Managing Counterparty Risk in OTC Derivatives
by Amol Dhargalkar, Director of Corporate Advisory Services, Chatham Financial
Prior to early 2008, managing counterparty risk across derivatives was low on the list of factors that most firms considered in the hedging and risk management process. While always a discussion point, the fall of Bear Stearns, Lehman Brothers, AIG and subsequent bail-outs of a large swathe of the financial industry across the world has brought managing counterparty risk to the forefront of many hedging discussions. There are several ways to mitigate the risk of a single counterparty default, but the most appropriate strategy is largely dependent upon the individual firm’s policies and objectives. This article will discuss three common strategies used to manage counterparty risk, and provide a case study example of how one firm manages this risk.

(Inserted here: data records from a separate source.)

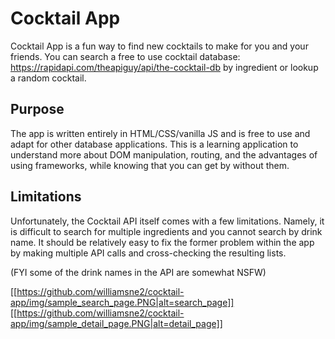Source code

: # Cocktail App

Cocktail App is a fun way to find new cocktails to make for you and your friends. You can search a free to use cocktail database: https://rapidapi.com/theapiguy/api/the-cocktail-db by ingredient or lookup a random cocktail.

## Purpose

The app is written entirely in HTML/CSS/vanilla JS and is free to use and adapt for other database applications. This is a learning application to understand more about DOM manipulation, routing, and the advantages of using frameworks, while knowing that you can get by without them.

## Limitations

Unfortunately, the Cocktail API itself comes with a few limitations. Namely, it is difficult to search for multiple ingredients and you cannot search by drink name. It should be relatively easy to fix the former problem within the app by making multiple API calls and cross-checking the resulting lists.

(FYI some of the drink names in the API are somewhat NSFW)

[[https://github.com/williamsne2/cocktail-app/img/sample_search_page.PNG|alt=search_page]]
[[https://github.com/williamsne2/cocktail-app/img/sample_detail_page.PNG|alt=detail_page]]
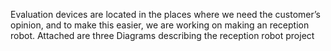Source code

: Evaluation devices are located in the places where we need the customer’s opinion, and to make this easier, we are working on making an reception robot. Attached are three Diagrams describing the reception robot project
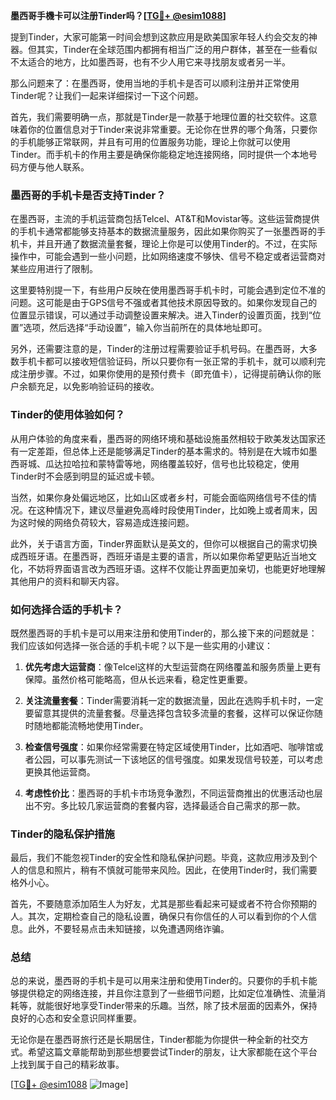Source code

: **墨西哥手機卡可以注册Tinder吗？[[TG💪+ @esim1088](https://t.me/s/esim1088)]**

提到Tinder，大家可能第一时间会想到这款应用是欧美国家年轻人约会交友的神器。但其实，Tinder在全球范围内都拥有相当广泛的用户群体，甚至在一些看似不太适合的地方，比如墨西哥，也有不少人用它来寻找朋友或者另一半。

那么问题来了：在墨西哥，使用当地的手机卡是否可以顺利注册并正常使用Tinder呢？让我们一起来详细探讨一下这个问题。

首先，我们需要明确一点，那就是Tinder是一款基于地理位置的社交软件。这意味着你的位置信息对于Tinder来说非常重要。无论你在世界的哪个角落，只要你的手机能够正常联网，并且有可用的位置服务功能，理论上你就可以使用Tinder。而手机卡的作用主要是确保你能稳定地连接网络，同时提供一个本地号码方便与他人联系。

### **墨西哥的手机卡是否支持Tinder？**

在墨西哥，主流的手机运营商包括Telcel、AT&T和Movistar等。这些运营商提供的手机卡通常都能够支持基本的数据流量服务，因此如果你购买了一张墨西哥的手机卡，并且开通了数据流量套餐，理论上你是可以使用Tinder的。不过，在实际操作中，可能会遇到一些小问题，比如网络速度不够快、信号不稳定或者运营商对某些应用进行了限制。

这里要特别提一下，有些用户反映在使用墨西哥手机卡时，可能会遇到定位不准的问题。这可能是由于GPS信号不强或者其他技术原因导致的。如果你发现自己的位置显示错误，可以通过手动调整设置来解决。进入Tinder的设置页面，找到“位置”选项，然后选择“手动设置”，输入你当前所在的具体地址即可。

另外，还需要注意的是，Tinder的注册过程需要验证手机号码。在墨西哥，大多数手机卡都可以接收短信验证码，所以只要你有一张正常的手机卡，就可以顺利完成注册步骤。不过，如果你使用的是预付费卡（即充值卡），记得提前确认你的账户余额充足，以免影响验证码的接收。

### **Tinder的使用体验如何？**

从用户体验的角度来看，墨西哥的网络环境和基础设施虽然相较于欧美发达国家还有一定差距，但总体上还是能够满足Tinder的基本需求的。特别是在大城市如墨西哥城、瓜达拉哈拉和蒙特雷等地，网络覆盖较好，信号也比较稳定，使用Tinder时不会感到明显的延迟或卡顿。

当然，如果你身处偏远地区，比如山区或者乡村，可能会面临网络信号不佳的情况。在这种情况下，建议尽量避免高峰时段使用Tinder，比如晚上或者周末，因为这时候的网络负荷较大，容易造成连接问题。

此外，关于语言方面，Tinder界面默认是英文的，但你可以根据自己的需求切换成西班牙语。在墨西哥，西班牙语是主要的语言，所以如果你希望更贴近当地文化，不妨将界面语言改为西班牙语。这样不仅能让界面更加亲切，也能更好地理解其他用户的资料和聊天内容。

### **如何选择合适的手机卡？**

既然墨西哥的手机卡是可以用来注册和使用Tinder的，那么接下来的问题就是：我们应该如何选择一张合适的手机卡呢？以下是一些实用的小建议：

1. **优先考虑大运营商**：像Telcel这样的大型运营商在网络覆盖和服务质量上更有保障。虽然价格可能略高，但从长远来看，稳定性更重要。
   
2. **关注流量套餐**：Tinder需要消耗一定的数据流量，因此在选购手机卡时，一定要留意其提供的流量套餐。尽量选择包含较多流量的套餐，这样可以保证你随时随地都能流畅地使用Tinder。

3. **检查信号强度**：如果你经常需要在特定区域使用Tinder，比如酒吧、咖啡馆或者公园，可以事先测试一下该地区的信号强度。如果发现信号较差，可以考虑更换其他运营商。

4. **考虑性价比**：墨西哥的手机卡市场竞争激烈，不同运营商推出的优惠活动也层出不穷。多比较几家运营商的套餐内容，选择最适合自己需求的那一款。

### **Tinder的隐私保护措施**

最后，我们不能忽视Tinder的安全性和隐私保护问题。毕竟，这款应用涉及到个人的信息和照片，稍有不慎就可能带来风险。因此，在使用Tinder时，我们需要格外小心。

首先，不要随意添加陌生人为好友，尤其是那些看起来可疑或者不符合你预期的人。其次，定期检查自己的隐私设置，确保只有你信任的人可以看到你的个人信息。此外，不要轻易点击未知链接，以免遭遇网络诈骗。

### **总结**

总的来说，墨西哥的手机卡是可以用来注册和使用Tinder的。只要你的手机卡能够提供稳定的网络连接，并且你注意到了一些细节问题，比如定位准确性、流量消耗等，就能很好地享受Tinder带来的乐趣。当然，除了技术层面的因素外，保持良好的心态和安全意识同样重要。

无论你是在墨西哥旅行还是长期居住，Tinder都能为你提供一种全新的社交方式。希望这篇文章能帮助到那些想要尝试Tinder的朋友，让大家都能在这个平台上找到属于自己的精彩故事。

[[TG💪+ @esim1088](https://t.me/s/esim1088) ![Image](https://i.postimg.cc/4NQfJmqS/Snipaste-2025-05-13-00-14-12.png)]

There are several ways to mitigate the risk of a single counterparty default, but most appropriate strategy is largely dependant upon the individual firm's policies and objectives.
One way to mitigate single counterparty risk is to enter into collateral posting agreements with your counterparty. When your portfolio of transactions is an asset to you, your counterparty must post you cash (or cash equivalents) based upon a negotiated Credit Support Annex. While this is an extremely effective method, a number of complications arise in the collateral posting scenario. First, it is highly unlikely that any firm can command one-way posting; apart from some structured vehicle transactions, collateral posting is, at best, almost always a two-way proposition that also forces you to post collateral if your hedging positions become liabilities. Second, it is extremely rare that your counterparty will agree to post dollar-for-dollar cash collateral; typically, your counterparty will only post collateral once the value of the transactions has exceeded a certain level (Threshold), which may be so high as to render the collateral posting arrangement worthless.
An alternative manner of managing counterparty risk is to purchase insurance related to your hedge provider, ideally from a stable entity with a very high credit rating. These contracts, commonly referred to as credit default swaps (CDS), are priced in terms of annual cost to protect a given notional amount (e.g., 200bps notional amount per year) and reimburse the holder based on a percentage equal to the eventual recovery rate upon default (e.g., if the recovery rate is 30%, the insurance pays 70% of notional). The use of the credit default swap market to hedge counterparty risk can become cash intensive and complex to manage because the amount protected by the CDS is a function of assumed recovery rate which is impossible to predict in advance. Additionally, as conditions of your counterparty change over time so too does your level of exposure, which necessitates constant rebalancing of credit hedges and creates additional market risk associated with buying or selling the CDS.